Além de implementar um novo índice de preços, Bacha convenceu os demais institutos que mediam a inflação a fazer o mesmo.
E se ocupava, nos dias iniciais do plano, de criar um sistema de comunicação direta com o público para explicar o que acontecia: havia uma série de tabelas de conversão. De salários, de aluguel, de mensalidades escolares, de ativos financeiros…
Assim, o Plano Cruzado era isso basicamente. Uma grande decisão de congelar preços e salários.
Não deu certo. Nem o plano, nem a carreira de Bacha no governo.

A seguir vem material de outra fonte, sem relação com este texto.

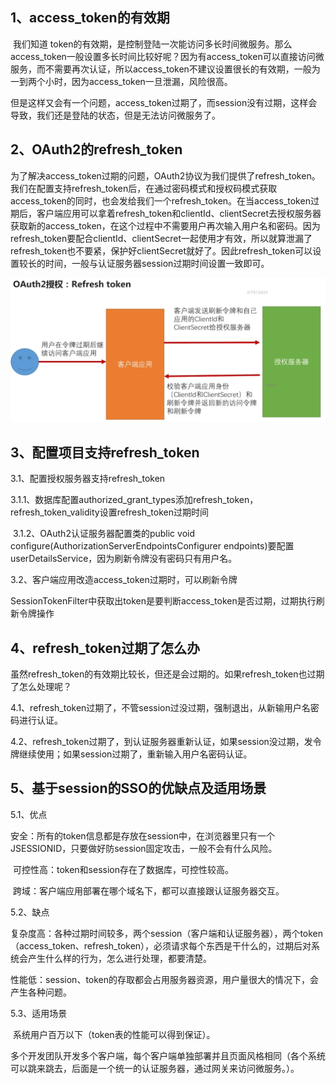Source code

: ## 1、access_token的有效期

​		我们知道 token的有效期，是控制登陆一次能访问多长时间微服务。那么access_token一般设置多长时间比较好呢？因为有access_token可以直接访问微服务，而不需要再次认证，所以access_token不建议设置很长的有效期，一般为一到两个小时，因为access_token一旦泄漏，风险很高。

​		但是这样又会有一个问题，access_token过期了，而session没有过期，这样会导致，我们还是登陆的状态，但是无法访问微服务了。

## 2、OAuth2的refresh_token

​		为了解决access_token过期的问题，OAuth2协议为我们提供了refresh_token。我们在配置支持refresh_token后，在通过密码模式和授权码模式获取access_token的同时，也会发给我们一个refresh_token。在当access_token过期后，客户端应用可以拿着refresh_token和clientId、clientSecret去授权服务器获取新的access_token，在这个过程中不需要用户再次输入用户名和密码。因为refresh_token要配合clientId、clientSecret一起使用才有效，所以就算泄漏了refresh_token也不要紧，保护好clientSecret就好了。因此refresh_token可以设置较长的时间，一般与认证服务器session过期时间设置一致即可。

![1](./image/OAuth2-Refreshtoken.png)

## 3、配置项目支持refresh_token

3.1、配置授权服务器支持refresh_token

​	3.1.1、数据库配置authorized_grant_types添加refresh_token，refresh_token_validity设置refresh_token过期时间

​	3.1.2、OAuth2认证服务器配置类的public void configure(AuthorizationServerEndpointsConfigurer endpoints)要配置userDetailsService，因为刷新令牌没有密码只有用户名。

3.2、客户端应用改造access_token过期时，可以刷新令牌

​	SessionTokenFilter中获取出token是要判断access_token是否过期，过期执行刷新令牌操作

## 4、refresh_token过期了怎么办

​		虽然refresh_token的有效期比较长，但还是会过期的。如果refresh_token也过期了怎么处理呢？

​		4.1、refresh_token过期了，不管session过没过期，强制退出，从新输用户名密码进行认证。

​		4.2、refresh_token过期了，到认证服务器重新认证，如果session没过期，发令牌继续使用；如果session过期了，重新输入用户名密码认证。

## 5、基于session的SSO的优缺点及适用场景

5.1、优点

​		安全：所有的token信息都是存放在session中，在浏览器里只有一个JSESSIONID，只要做好防session固定攻击，一般不会有什么风险。

​		可控性高：token和session存在了数据库，可控性较高。

​		跨域：客户端应用部署在哪个域名下，都可以直接跟认证服务器交互。

5.2、缺点

​		复杂度高：各种过期时间较多，两个session（客户端和认证服务器），两个token（access_token、refresh_token），必须请求每个东西是干什么的，过期后对系统会产生什么样的行为，怎么进行处理，都要清楚。

​		性能低：session、token的存取都会占用服务器资源，用户量很大的情况下，会产生各种问题。

5.3、适用场景

​		系统用户百万以下（token表的性能可以得到保证）。

​		多个开发团队开发多个客户端，每个客户端单独部署并且页面风格相同（各个系统可以跳来跳去，后面是一个统一的认证服务器，通过网关来访问微服务。）。

















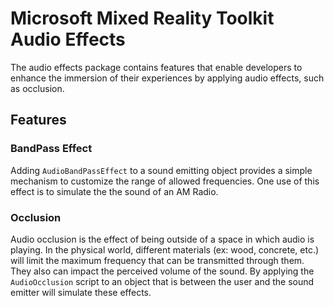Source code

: # Microsoft Mixed Reality Toolkit Audio Effects

The audio effects package contains features that enable developers to enhance the immersion of their experiences by applying
audio effects, such as occlusion.

## Features

### BandPass Effect

Adding `AudioBandPassEffect` to a sound emitting object provides a simple mechanism to customize the range of allowed frequencies. One
use of this effect is to simulate the the sound of an AM Radio.

### Occlusion

Audio occlusion is the effect of being outside of a space in which audio is playing. In the physical world, different materials (ex: wood, concrete, etc.) will limit the maximum frequency that can be transmitted through them. They also can impact the perceived volume of the sound. By applying the `AudioOcclusion` script to an object that is between the user and the sound emitter will simulate these effects.
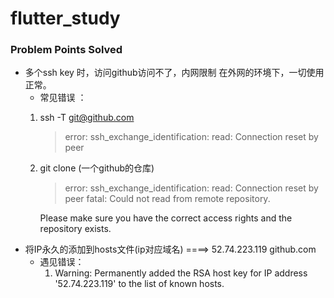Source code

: # flutter_study

### Problem Points Solved
 - 多个ssh key 时，访问github访问不了，内网限制 在外网的环境下，一切使用正常。
   - 常见错误 ：
    1. ssh -T git@github.com
	    > error: ssh_exchange_identification: read: Connection reset by peer
    2. git clone (一个github的仓库)
	    > error:
	      ssh_exchange_identification: read: Connection reset by peer
	      fatal: Could not read from remote repository.

	      Please make sure you have the correct access rights
	      and the repository exists.
 - 将IP永久的添加到hosts文件(ip对应域名) ====> 52.74.223.119 github.com
    - 遇见错误：
      1. Warning: Permanently added the RSA host key for IP address '52.74.223.119' to the list of known hosts.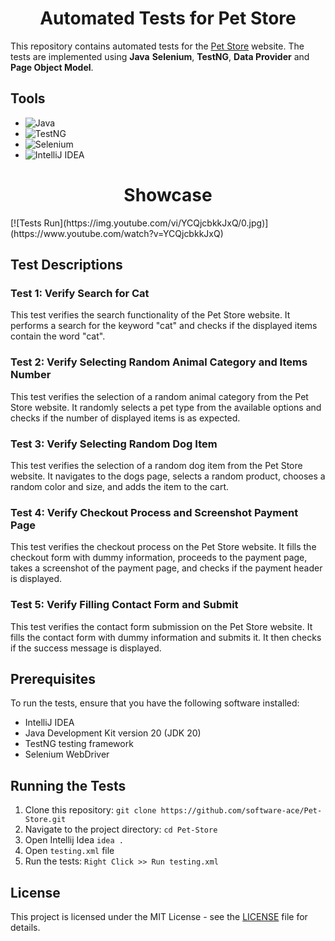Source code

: <h1 align="center">
Automated Tests for Pet Store
</h1>

This repository contains automated tests for the [Pet Store](https://ecom-pet-store.myshopify.com/) website. The tests are implemented using **Java** **Selenium**, **TestNG**, **Data Provider** and **Page Object Model**.

## Tools

- ![Java](https://img.shields.io/badge/Java-Programming%20Language-orange)
- ![TestNG](https://img.shields.io/badge/TestNG-Testing%20Framework-green)
- ![Selenium](https://img.shields.io/badge/Selenium-Web%20Automation%20Tool-blue)
- ![IntelliJ IDEA](https://img.shields.io/badge/IntelliJ%20IDEA-Integrated%20Development%20Environment-red)

<h1 align="center">
	Showcase
</h1>
[![Tests Run](https://img.youtube.com/vi/YCQjcbkkJxQ/0.jpg)](https://www.youtube.com/watch?v=YCQjcbkkJxQ)


## Test Descriptions

### Test 1: Verify Search for Cat

This test verifies the search functionality of the Pet Store website. It performs a search for the keyword "cat" and checks if the displayed items contain the word "cat".

### Test 2: Verify Selecting Random Animal Category and Items Number

This test verifies the selection of a random animal category from the Pet Store website. It randomly selects a pet type from the available options and checks if the number of displayed items is as expected.

### Test 3: Verify Selecting Random Dog Item

This test verifies the selection of a random dog item from the Pet Store website. It navigates to the dogs page, selects a random product, chooses a random color and size, and adds the item to the cart.

### Test 4: Verify Checkout Process and Screenshot Payment Page

This test verifies the checkout process on the Pet Store website. It fills the checkout form with dummy information, proceeds to the payment page, takes a screenshot of the payment page, and checks if the payment header is displayed.

### Test 5: Verify Filling Contact Form and Submit

This test verifies the contact form submission on the Pet Store website. It fills the contact form with dummy information and submits it. It then checks if the success message is displayed.

## Prerequisites

To run the tests, ensure that you have the following software installed:

- IntelliJ IDEA
- Java Development Kit version 20 (JDK 20)
- TestNG testing framework
- Selenium WebDriver

## Running the Tests

1. Clone this repository: `git clone https://github.com/software-ace/Pet-Store.git`
2. Navigate to the project directory: `cd Pet-Store`
3. Open Intellij Idea `idea .`
4. Open `testing.xml` file
5. Run the tests: `Right Click >> Run testing.xml`

## License

This project is licensed under the MIT License - see the [LICENSE](LICENSE) file for details.
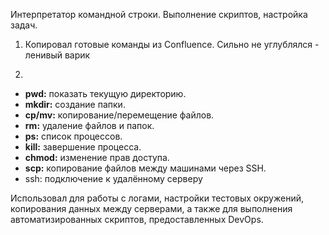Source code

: Интерпретатор командной строки. Выполнение скриптов, настройка задач.  

1. Копировал готовые команды из Confluence. Сильно не углублялся - ленивый варик

2. 
- **pwd:** показать текущую директорию.
- **mkdir:** создание папки.
- **cp/mv:** копирование/перемещение файлов.
- **rm:** удаление файлов и папок.
- **ps:** список процессов.
- **kill:** завершение процесса.
- **chmod:** изменение прав доступа.
- **scp:** копирование файлов между машинами через SSH. 
- ssh: подключение к удалённому серверу

Использовал для работы с логами, настройки тестовых окружений, копирования данных между серверами, а также для выполнения автоматизированных скриптов, предоставленных DevOps.
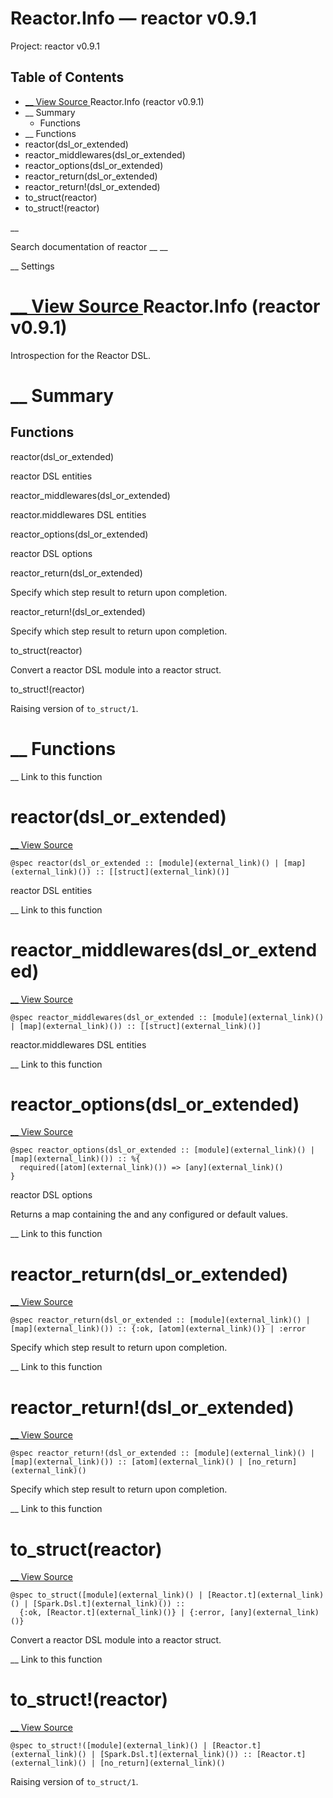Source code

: # Reactor.Info — reactor v0.9.1

Project: reactor v0.9.1

## Table of Contents

- [ __ View Source ](external_link) Reactor.Info (reactor v0.9.1)
- __ Summary
  - Functions
- __ Functions
- reactor(dsl_or_extended)
- reactor_middlewares(dsl_or_extended)
- reactor_options(dsl_or_extended)
- reactor_return(dsl_or_extended)
- reactor_return!(dsl_or_extended)
- to_struct(reactor)
- to_struct!(reactor)

__

Search documentation of reactor __ __

__ Settings

#  [ __ View Source ](external_link) Reactor.Info (reactor v0.9.1)

Introspection for the Reactor DSL.

#  __ Summary

##  Functions

reactor(dsl_or_extended)

reactor DSL entities

reactor_middlewares(dsl_or_extended)

reactor.middlewares DSL entities

reactor_options(dsl_or_extended)

reactor DSL options

reactor_return(dsl_or_extended)

Specify which step result to return upon completion.

reactor_return!(dsl_or_extended)

Specify which step result to return upon completion.

to_struct(reactor)

Convert a reactor DSL module into a reactor struct.

to_struct!(reactor)

Raising version of `to_struct/1`.

#  __ Functions

__ Link to this function

# reactor(dsl_or_extended)

[ __ View Source ](external_link)
    
    
    @spec reactor(dsl_or_extended :: [module](external_link)() | [map](external_link)()) :: [[struct](external_link)()]

reactor DSL entities

__ Link to this function

# reactor_middlewares(dsl_or_extended)

[ __ View Source ](external_link)
    
    
    @spec reactor_middlewares(dsl_or_extended :: [module](external_link)() | [map](external_link)()) :: [[struct](external_link)()]

reactor.middlewares DSL entities

__ Link to this function

# reactor_options(dsl_or_extended)

[ __ View Source ](external_link)
    
    
    @spec reactor_options(dsl_or_extended :: [module](external_link)() | [map](external_link)()) :: %{
      required([atom](external_link)()) => [any](external_link)()
    }

reactor DSL options

Returns a map containing the and any configured or default values.

__ Link to this function

# reactor_return(dsl_or_extended)

[ __ View Source ](external_link)
    
    
    @spec reactor_return(dsl_or_extended :: [module](external_link)() | [map](external_link)()) :: {:ok, [atom](external_link)()} | :error

Specify which step result to return upon completion.

__ Link to this function

# reactor_return!(dsl_or_extended)

[ __ View Source ](external_link)
    
    
    @spec reactor_return!(dsl_or_extended :: [module](external_link)() | [map](external_link)()) :: [atom](external_link)() | [no_return](external_link)()

Specify which step result to return upon completion.

__ Link to this function

# to_struct(reactor)

[ __ View Source ](external_link)
    
    
    @spec to_struct([module](external_link)() | [Reactor.t](external_link)() | [Spark.Dsl.t](external_link)()) ::
      {:ok, [Reactor.t](external_link)()} | {:error, [any](external_link)()}

Convert a reactor DSL module into a reactor struct.

__ Link to this function

# to_struct!(reactor)

[ __ View Source ](external_link)
    
    
    @spec to_struct!([module](external_link)() | [Reactor.t](external_link)() | [Spark.Dsl.t](external_link)()) :: [Reactor.t](external_link)() | [no_return](external_link)()

Raising version of `to_struct/1`.
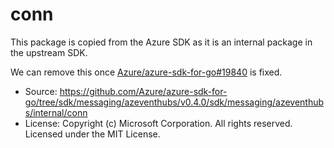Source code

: # conn

This package is copied from the Azure SDK as it is an internal package in the upstream SDK.

We can remove this once [Azure/azure-sdk-for-go#19840](https://github.com/Azure/azure-sdk-for-go/issues/19840) is fixed.

- Source: https://github.com/Azure/azure-sdk-for-go/tree/sdk/messaging/azeventhubs/v0.4.0/sdk/messaging/azeventhubs/internal/conn
- License: Copyright (c) Microsoft Corporation. All rights reserved. Licensed under the MIT License.

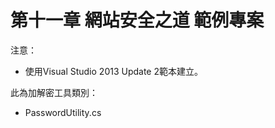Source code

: # 第十一章 網站安全之道 範例專案 #

注意：

- 使用Visual Studio 2013 Update 2範本建立。

此為加解密工具類別：

- PasswordUtility.cs






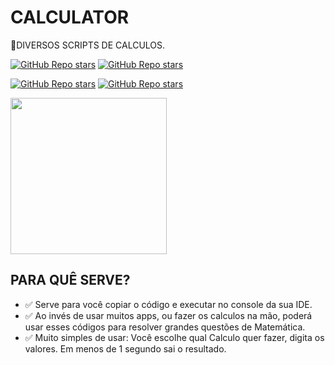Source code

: # CALCULATOR
🔢DIVERSOS SCRIPTS DE CALCULOS.

[![GitHub Repo stars](https://img.shields.io/badge/MEU%20PERFIL-GITHUB-03A9F4?logo=github)](https://github.com/VILHALVA)
[![GitHub Repo stars](https://img.shields.io/badge/ENTRE%20EM%20CONTATO-TELEGRAM-03A9F4?logo=telegram)](https://t.me/VILHALVA20_BOT) <br>

[![GitHub Repo stars](https://img.shields.io/badge/GRUPO%20CODERS-TELEGRAM-03A9F4?logo=telegram)](https://t.me/CODIGOGP)
[![GitHub Repo stars](https://img.shields.io/badge/CANAL%20CODERS-TELEGRAM-03A9F4?logo=telegram)](https://t.me/CODIGOCN) <br>

<img src="https://classic.exame.com/wp-content/uploads/2016/09/size_960_16_9_aluno_tenta_resolver_problema_de_matematica_na_escola6.jpg?quality=70&strip=info&w=960" align="center" width="250"> <br>

## PARA QUÊ SERVE?

* ✅ Serve para você copiar o código e executar no console da sua IDE.
* ✅ Ao invés de usar muitos apps, ou fazer os calculos na mão, poderá usar esses códigos para resolver grandes questões de Matemática.
* ✅ Muito simples de usar: Você escolhe qual Calculo quer fazer, digita os valores. Em menos de 1 segundo sai o resultado.

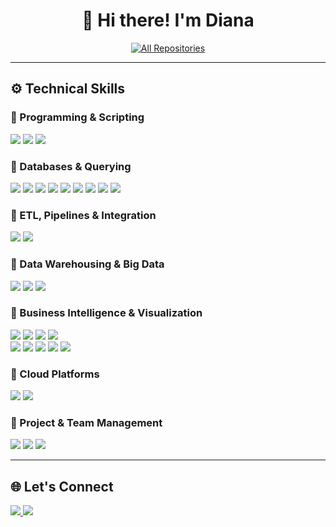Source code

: <h1 align="center">👋 Hi there! I'm Diana</h1>

<p align="center">
  <a href="https://github.com/dianaasatryan-data?tab=repositories" target="_blank">
    <img alt="All Repositories" title="Browse All Repositories" 
         src="https://img.shields.io/badge/View%20All%20Repositories-181717?style=for-the-badge&logo=github&logoColor=white"/>
  </a>
</p>

---

<h2>⚙️ Technical Skills</h2>

<h3>🔹 Programming & Scripting</h3>
<p>
  <img src="https://img.shields.io/badge/Python-3776AB?style=flat&logo=python&logoColor=white"/>
  <img src="https://img.shields.io/badge/Bash-121011?style=flat&logo=gnubash&logoColor=white"/>
  <img src="https://img.shields.io/badge/Shell_Scripting-4EAA25?style=flat&logo=gnu&logoColor=white"/>
</p>

<h3>🔹 Databases & Querying</h3>
<p>
  <img src="https://img.shields.io/badge/SQL-025E8C?style=flat&logo=postgresql&logoColor=white"/>
  <img src="https://img.shields.io/badge/PostgreSQL-336791?style=flat&logo=postgresql&logoColor=white"/>
  <img src="https://img.shields.io/badge/MySQL-4479A1?style=flat&logo=mysql&logoColor=white"/>
  <img src="https://img.shields.io/badge/MSSQL-CC2927?style=flat&logo=microsoft-sql-server&logoColor=white"/>
  <img src="https://img.shields.io/badge/IBM%20Db2-054ADA?style=flat&logo=ibm&logoColor=white"/>
  <img src="https://img.shields.io/badge/MongoDB-4EA94B?style=flat&logo=mongodb&logoColor=white"/>
  <img src="https://img.shields.io/badge/Cassandra-1287B1?style=flat&logo=apache-cassandra&logoColor=white"/>
  <img src="https://img.shields.io/badge/BigQuery-4285F4?style=flat&logo=google-cloud&logoColor=white"/>
  <img src="https://img.shields.io/badge/AWS%20S3-FF9900?style=flat&logo=amazonaws&logoColor=white"/>
</p>

<h3>🔹 ETL, Pipelines & Integration</h3>
<p>
  <img src="https://img.shields.io/badge/Apache%20Airflow-017CEE?style=flat&logo=apache-airflow&logoColor=white"/>
  <img src="https://img.shields.io/badge/Apache%20Kafka-000000?style=flat&logo=apache-kafka&logoColor=white"/>
</p>

<h3>🔹 Data Warehousing & Big Data</h3>
<p>
  <img src="https://img.shields.io/badge/Hadoop-66CCFF?style=flat&logo=apache-hadoop&logoColor=black"/>
  <img src="https://img.shields.io/badge/Hive-FDEE21?style=flat&logo=apache-hive&logoColor=black"/>
  <img src="https://img.shields.io/badge/Apache%20Spark-E25A1C?style=flat&logo=apache-spark&logoColor=white"/>
</p>

<h3>🔹 Business Intelligence & Visualization</h3>
<p>
  <img src="https://img.shields.io/badge/PowerBI-F2C811?style=flat&logo=powerbi&logoColor=black"/>
  <img src="https://img.shields.io/badge/QuickSight-232F3E?style=flat&logo=amazonaws&logoColor=white"/>
  <img src="https://img.shields.io/badge/Apache%20Superset-000000?style=flat&logo=apache&logoColor=white"/>
  <img src="https://img.shields.io/badge/Looker%20Studio-4285F4?style=flat&logo=google&logoColor=white"/>
  <br>
  <img src="https://img.shields.io/badge/Matplotlib-003366?style=flat&logo=python&logoColor=white"/>
  <img src="https://img.shields.io/badge/Seaborn-4E89AE?style=flat&logo=python&logoColor=white"/>
  <img src="https://img.shields.io/badge/Plotly-3F4F75?style=flat&logo=plotly&logoColor=white"/>
  <img src="https://img.shields.io/badge/Excel-217346?style=flat&logo=microsoft-excel&logoColor=white"/>
  <img src="https://img.shields.io/badge/Stata-1E90FF?style=flat&logo=stata&logoColor=white"/>
</p>

<h3>🔹 Cloud Platforms</h3>
<p>
  <img src="https://img.shields.io/badge/Google%20Cloud-4285F4?style=flat&logo=google-cloud&logoColor=white"/>
  <img src="https://img.shields.io/badge/AWS-FF9900?style=flat&logo=amazon-aws&logoColor=white"/>
</p>

<h3>🔹 Project & Team Management</h3>
<p>
  <img src="https://img.shields.io/badge/Jira-0052CC?style=flat&logo=jira&logoColor=white"/>
  <img src="https://img.shields.io/badge/Confluence-172B4D?style=flat&logo=confluence&logoColor=white"/>
  <img src="https://img.shields.io/badge/GitHub-181717?style=flat&logo=github&logoColor=white"/>
</p>

---

<h2>🌐 Let's Connect</h2>
<p>
  <a href="https://www.linkedin.com/in/dianaasatryan/">
    <img src="https://img.shields.io/badge/LinkedIn-0077B5?style=for-the-badge&logo=linkedin&logoColor=white"/>
  </a>
  <a href="https://github.com/dianaasatryan-data">
    <img src="https://img.shields.io/badge/GitHub-181717?style=for-the-badge&logo=github&logoColor=white"/>
  </a>
</p>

“Eu me coloquei, na verdade, numa situação impossível porque era ao mesmo tempo membro da equipe econômica e o juiz do jogo porque era eu no IBGE que publicava os índices de preços que diziam se o plano estava indo bem ou não. E foi em função do conflito dessa posição impossível que eu acabei saindo do governo”.
Mas antes da saída havia um banheiro no meio do caminho. Mais precisamente em Carajás, no Pará.
José Sarney havia levado seu staff para visitar a localidade. Parou num banheiro, o mesmo em que estava Edmar Bacha e o então ministro do Planejamento João Sayad. De onde estava, o presidente dos brasileiros e brasileiras, bordão com o qual sempre iniciava seus discursos públicos, ouviu um comentário definitivo de Bacha a Sayad. O plano se estrepara.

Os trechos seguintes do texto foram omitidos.